Cheikh Anta Diop est un historien, anthropologue, égyptologue et homme politique sénégalais. Esprit libre et intellectuel du XXe siècle, il a durant toute sa vie lutté pour redorer le blason de la race noire et lui offrir la place qui, selon lui, lui revenait de droit dans l’histoire de l’humanité. Pendant longtemps, ses idées furent combattues et dénigrées, jugées fausses et tirées par les cheveux. Aujourd’hui, ses études tendent à prouver effectivement que l’Afrique, malgré une histoire douloureuse subie et imposée par d’autres peuples, est loin d’avoir à rougir de son apport à l’humanité.

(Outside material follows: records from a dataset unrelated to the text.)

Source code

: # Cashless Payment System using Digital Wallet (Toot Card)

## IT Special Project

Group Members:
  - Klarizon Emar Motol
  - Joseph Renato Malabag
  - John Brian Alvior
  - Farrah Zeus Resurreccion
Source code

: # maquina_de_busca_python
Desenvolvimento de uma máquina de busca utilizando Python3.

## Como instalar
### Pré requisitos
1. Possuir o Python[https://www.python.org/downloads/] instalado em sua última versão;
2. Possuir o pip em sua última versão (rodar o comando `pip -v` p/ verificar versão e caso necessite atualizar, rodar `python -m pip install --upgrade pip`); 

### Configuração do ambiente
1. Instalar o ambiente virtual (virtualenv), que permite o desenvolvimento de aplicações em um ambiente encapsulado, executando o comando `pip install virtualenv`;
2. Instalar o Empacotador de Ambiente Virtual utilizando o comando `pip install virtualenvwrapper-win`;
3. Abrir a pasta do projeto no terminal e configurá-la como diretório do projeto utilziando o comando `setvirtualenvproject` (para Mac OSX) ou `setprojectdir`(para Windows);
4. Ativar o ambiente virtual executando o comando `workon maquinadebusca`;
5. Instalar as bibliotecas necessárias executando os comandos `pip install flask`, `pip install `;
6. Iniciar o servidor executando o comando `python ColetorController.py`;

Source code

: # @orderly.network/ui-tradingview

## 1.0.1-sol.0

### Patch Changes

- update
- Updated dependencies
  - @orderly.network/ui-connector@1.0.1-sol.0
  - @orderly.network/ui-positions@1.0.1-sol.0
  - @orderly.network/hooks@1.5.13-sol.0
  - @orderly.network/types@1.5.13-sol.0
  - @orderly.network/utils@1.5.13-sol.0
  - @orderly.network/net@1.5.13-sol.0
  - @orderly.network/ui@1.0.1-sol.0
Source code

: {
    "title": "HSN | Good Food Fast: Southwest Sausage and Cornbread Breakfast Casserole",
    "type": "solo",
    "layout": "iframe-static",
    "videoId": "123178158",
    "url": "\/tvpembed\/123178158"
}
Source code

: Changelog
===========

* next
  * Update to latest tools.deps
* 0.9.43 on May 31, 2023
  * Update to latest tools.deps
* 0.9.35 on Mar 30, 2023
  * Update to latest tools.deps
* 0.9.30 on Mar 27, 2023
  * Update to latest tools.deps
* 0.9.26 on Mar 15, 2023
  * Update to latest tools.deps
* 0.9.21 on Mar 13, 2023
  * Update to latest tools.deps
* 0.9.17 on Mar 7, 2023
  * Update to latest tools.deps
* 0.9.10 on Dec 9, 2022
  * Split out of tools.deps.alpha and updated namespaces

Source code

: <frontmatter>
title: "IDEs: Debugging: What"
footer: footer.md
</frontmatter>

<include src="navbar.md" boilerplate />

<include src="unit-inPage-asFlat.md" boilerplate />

Méconnu par la plupart des Africains, le professeur Cheikh Anta Diop, dont l’université de Dakar porte aujourd’hui le nom, a longtemps été tourné en dérision, parfois même par des Africains, dans le cadre de ses études anthropologiques.

 

Né le 29 décembre 1923, dans le village de Caytou, situé dans la région de Diourbel, Cheikh Anta Diop obtient, en 1945, ses baccalauréats en mathématiques et en philosophie. Durant cette période, il crée un alphabet, afin de transcrire les langues africaines et il commence la rédaction d’un livre relatant l’histoire du Sénégal. Arrivé à Paris pendant l’année 1946, il s’inscrit en classe de mathématiques supérieures, dans le but de devenir ingénieur en aéronautique. Il s’inscrit également à la Faculté des Lettres de la Sorbonne en philosophie et poursuit, parallèlement à ses études, ses recherches linguistiques sur le wolof et le sérère, langues parlées au Sénégal. Il a mis l’accent sur l’apport de l’Afrique et en particulier de l’Afrique noire à la culture et à la civilisation mondiale. En 1951, l’anthropologue présente, sous la direction de Marcel Griaule, une thèse de doctorat à l’Université de Paris, dans laquelle il soutient que l’Égypte antique était peuplée d’Africains noirs, et que la langue et la culture égyptiennes se sont ensuite diffusées à travers l’Afrique de l’Ouest. Il suit dans le même temps une spécialisation en physique nucléaire, au laboratoire de chimie nucléaire du Collège de France. Son interprétation de données d’ordre anthropologique et archéologique l’amène à conclure que la culture égyptienne est une culture nègre. Sur le plan linguistique, il maintient que le wolof est phonétiquement proche de la langue égyptienne antique.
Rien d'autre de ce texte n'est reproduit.